I quit drinking and smoking at the same time. I had been sober for 4 years before tornado hit my life and I relapsed for 1 year 8 months. I'm facing some real challenges again but I am determined never to go down that path of darkness again. Reclaiming sobriety was one of the hardest things I've ever done. But this is 60 days later, the smoke is gone from my lungs, I've lost weight, the puffiness is gone from my face, I look and feel healthier, the alcohol is out of my system and most days I wake up inspired, optimistic and ready to take on my life as is. Life didn't change just because I quit drinking, but I did. I'm learning to be comfortable in my new skin and learning how to appreciate small things, taking time and breathing in the moments.

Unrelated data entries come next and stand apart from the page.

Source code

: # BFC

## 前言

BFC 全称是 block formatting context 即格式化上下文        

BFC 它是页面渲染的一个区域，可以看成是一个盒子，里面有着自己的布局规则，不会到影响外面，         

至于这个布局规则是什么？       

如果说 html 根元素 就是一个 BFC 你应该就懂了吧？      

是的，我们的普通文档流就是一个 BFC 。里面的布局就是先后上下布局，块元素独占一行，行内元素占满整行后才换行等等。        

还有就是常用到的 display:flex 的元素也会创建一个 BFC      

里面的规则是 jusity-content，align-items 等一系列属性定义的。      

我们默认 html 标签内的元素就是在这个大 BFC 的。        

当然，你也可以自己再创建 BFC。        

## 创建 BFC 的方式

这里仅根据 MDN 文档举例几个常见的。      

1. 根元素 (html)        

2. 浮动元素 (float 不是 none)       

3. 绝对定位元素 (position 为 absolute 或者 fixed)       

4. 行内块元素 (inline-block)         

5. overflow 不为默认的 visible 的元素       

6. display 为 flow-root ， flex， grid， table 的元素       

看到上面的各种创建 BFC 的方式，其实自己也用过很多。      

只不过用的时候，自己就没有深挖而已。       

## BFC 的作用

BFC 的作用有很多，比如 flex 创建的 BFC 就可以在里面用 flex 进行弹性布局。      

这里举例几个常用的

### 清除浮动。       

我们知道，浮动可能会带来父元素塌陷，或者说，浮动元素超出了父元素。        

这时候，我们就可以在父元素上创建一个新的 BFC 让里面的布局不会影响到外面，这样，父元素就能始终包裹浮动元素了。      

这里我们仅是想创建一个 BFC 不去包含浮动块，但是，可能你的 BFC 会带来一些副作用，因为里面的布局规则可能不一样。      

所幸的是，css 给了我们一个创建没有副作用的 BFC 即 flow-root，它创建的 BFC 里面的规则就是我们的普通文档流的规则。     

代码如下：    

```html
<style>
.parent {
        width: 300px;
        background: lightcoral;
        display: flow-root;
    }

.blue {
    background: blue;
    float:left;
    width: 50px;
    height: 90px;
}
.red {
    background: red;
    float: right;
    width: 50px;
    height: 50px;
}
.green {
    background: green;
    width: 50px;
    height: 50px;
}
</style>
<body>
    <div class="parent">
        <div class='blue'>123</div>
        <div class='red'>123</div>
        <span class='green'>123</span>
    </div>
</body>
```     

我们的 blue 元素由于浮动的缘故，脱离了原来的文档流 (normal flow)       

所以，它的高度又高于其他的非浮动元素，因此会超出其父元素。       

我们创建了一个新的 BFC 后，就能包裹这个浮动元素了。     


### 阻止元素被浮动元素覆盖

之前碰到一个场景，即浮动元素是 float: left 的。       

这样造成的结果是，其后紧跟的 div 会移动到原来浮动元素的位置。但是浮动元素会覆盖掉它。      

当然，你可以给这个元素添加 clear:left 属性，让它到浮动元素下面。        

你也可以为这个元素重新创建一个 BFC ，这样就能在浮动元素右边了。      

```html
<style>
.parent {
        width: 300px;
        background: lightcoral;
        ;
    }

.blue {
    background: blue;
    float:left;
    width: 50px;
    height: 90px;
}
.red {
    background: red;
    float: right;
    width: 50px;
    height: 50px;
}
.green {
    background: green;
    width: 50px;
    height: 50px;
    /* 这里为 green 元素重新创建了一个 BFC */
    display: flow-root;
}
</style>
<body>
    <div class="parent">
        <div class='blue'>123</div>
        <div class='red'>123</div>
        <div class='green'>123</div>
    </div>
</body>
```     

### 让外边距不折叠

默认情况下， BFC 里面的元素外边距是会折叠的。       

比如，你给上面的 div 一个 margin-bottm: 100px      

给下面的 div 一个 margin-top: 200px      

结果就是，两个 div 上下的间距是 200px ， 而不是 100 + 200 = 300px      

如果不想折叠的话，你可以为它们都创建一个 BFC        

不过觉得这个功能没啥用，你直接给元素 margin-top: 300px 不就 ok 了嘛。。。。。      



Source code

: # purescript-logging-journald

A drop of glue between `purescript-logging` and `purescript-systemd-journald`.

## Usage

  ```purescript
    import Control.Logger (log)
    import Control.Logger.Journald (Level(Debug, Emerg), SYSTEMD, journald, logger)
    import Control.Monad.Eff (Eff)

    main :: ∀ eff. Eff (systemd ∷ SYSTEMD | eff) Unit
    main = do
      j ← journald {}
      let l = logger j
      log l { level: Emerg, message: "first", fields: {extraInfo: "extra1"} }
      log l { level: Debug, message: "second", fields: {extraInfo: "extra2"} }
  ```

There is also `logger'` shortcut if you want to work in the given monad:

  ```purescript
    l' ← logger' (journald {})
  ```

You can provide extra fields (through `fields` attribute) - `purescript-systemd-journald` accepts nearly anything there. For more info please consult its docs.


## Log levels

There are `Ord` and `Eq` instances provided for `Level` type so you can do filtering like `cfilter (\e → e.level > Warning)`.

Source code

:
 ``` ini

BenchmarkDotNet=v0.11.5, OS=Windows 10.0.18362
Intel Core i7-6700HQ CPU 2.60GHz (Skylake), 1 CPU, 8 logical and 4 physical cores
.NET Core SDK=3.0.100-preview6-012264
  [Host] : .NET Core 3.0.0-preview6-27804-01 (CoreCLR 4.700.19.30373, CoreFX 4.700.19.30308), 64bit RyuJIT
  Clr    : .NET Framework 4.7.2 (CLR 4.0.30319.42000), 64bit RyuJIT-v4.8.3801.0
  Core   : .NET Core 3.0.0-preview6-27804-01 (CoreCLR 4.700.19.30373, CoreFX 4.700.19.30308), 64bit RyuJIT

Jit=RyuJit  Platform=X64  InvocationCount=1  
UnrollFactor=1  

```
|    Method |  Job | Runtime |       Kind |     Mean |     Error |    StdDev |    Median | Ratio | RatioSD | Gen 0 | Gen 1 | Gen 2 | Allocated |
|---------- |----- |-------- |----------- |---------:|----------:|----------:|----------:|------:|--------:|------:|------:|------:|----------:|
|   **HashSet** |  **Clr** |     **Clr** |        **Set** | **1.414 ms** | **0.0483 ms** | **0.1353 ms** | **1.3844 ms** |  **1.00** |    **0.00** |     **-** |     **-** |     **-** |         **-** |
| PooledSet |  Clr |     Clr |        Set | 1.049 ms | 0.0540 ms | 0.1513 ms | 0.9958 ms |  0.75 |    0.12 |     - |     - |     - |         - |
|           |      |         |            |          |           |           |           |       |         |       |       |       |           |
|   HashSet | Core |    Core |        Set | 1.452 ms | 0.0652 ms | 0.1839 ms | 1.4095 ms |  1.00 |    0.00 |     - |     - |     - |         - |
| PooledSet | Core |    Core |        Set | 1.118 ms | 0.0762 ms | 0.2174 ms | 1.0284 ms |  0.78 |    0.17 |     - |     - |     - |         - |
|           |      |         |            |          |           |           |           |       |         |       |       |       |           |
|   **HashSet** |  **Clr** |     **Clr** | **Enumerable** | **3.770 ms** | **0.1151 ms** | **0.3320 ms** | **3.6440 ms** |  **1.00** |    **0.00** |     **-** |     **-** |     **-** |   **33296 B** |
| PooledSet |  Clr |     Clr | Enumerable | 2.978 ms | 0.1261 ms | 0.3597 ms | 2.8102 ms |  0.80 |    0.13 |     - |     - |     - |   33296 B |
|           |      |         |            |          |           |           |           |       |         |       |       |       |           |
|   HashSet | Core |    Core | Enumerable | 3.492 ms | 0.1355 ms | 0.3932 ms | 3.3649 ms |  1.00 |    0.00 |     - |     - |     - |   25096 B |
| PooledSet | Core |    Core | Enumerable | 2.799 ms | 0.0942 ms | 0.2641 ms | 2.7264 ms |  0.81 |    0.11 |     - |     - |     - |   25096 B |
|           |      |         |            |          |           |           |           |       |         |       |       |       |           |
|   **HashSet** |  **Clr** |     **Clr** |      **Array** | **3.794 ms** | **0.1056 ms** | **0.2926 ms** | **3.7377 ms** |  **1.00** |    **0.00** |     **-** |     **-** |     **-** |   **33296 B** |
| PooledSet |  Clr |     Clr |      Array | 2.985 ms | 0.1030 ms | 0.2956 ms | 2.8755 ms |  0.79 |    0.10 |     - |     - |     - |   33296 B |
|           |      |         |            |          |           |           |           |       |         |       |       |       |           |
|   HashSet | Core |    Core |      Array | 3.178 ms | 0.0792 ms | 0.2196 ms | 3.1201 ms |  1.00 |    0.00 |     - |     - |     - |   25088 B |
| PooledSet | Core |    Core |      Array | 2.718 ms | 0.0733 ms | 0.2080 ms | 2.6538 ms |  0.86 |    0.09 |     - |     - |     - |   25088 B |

I'm all here and some of it is painful and some memories of drinking days are painful but the past is gone forever and the today is what I have. I've come to realize I have the choice to make today anything I want it to be. Being without alcohol gives me the freedom to choose.
I don't spend hours in an alcohol cloud, numb to everyone except myself, I don't spend time thinking of when and how to get my next drink, or how many or if how to pretend I haven't drank as much as I have. ::big sigh:: Real Freedom. It's a good place.
Thanks for listening. Good luck on what ever path you have chosen and have a truly wonderful day.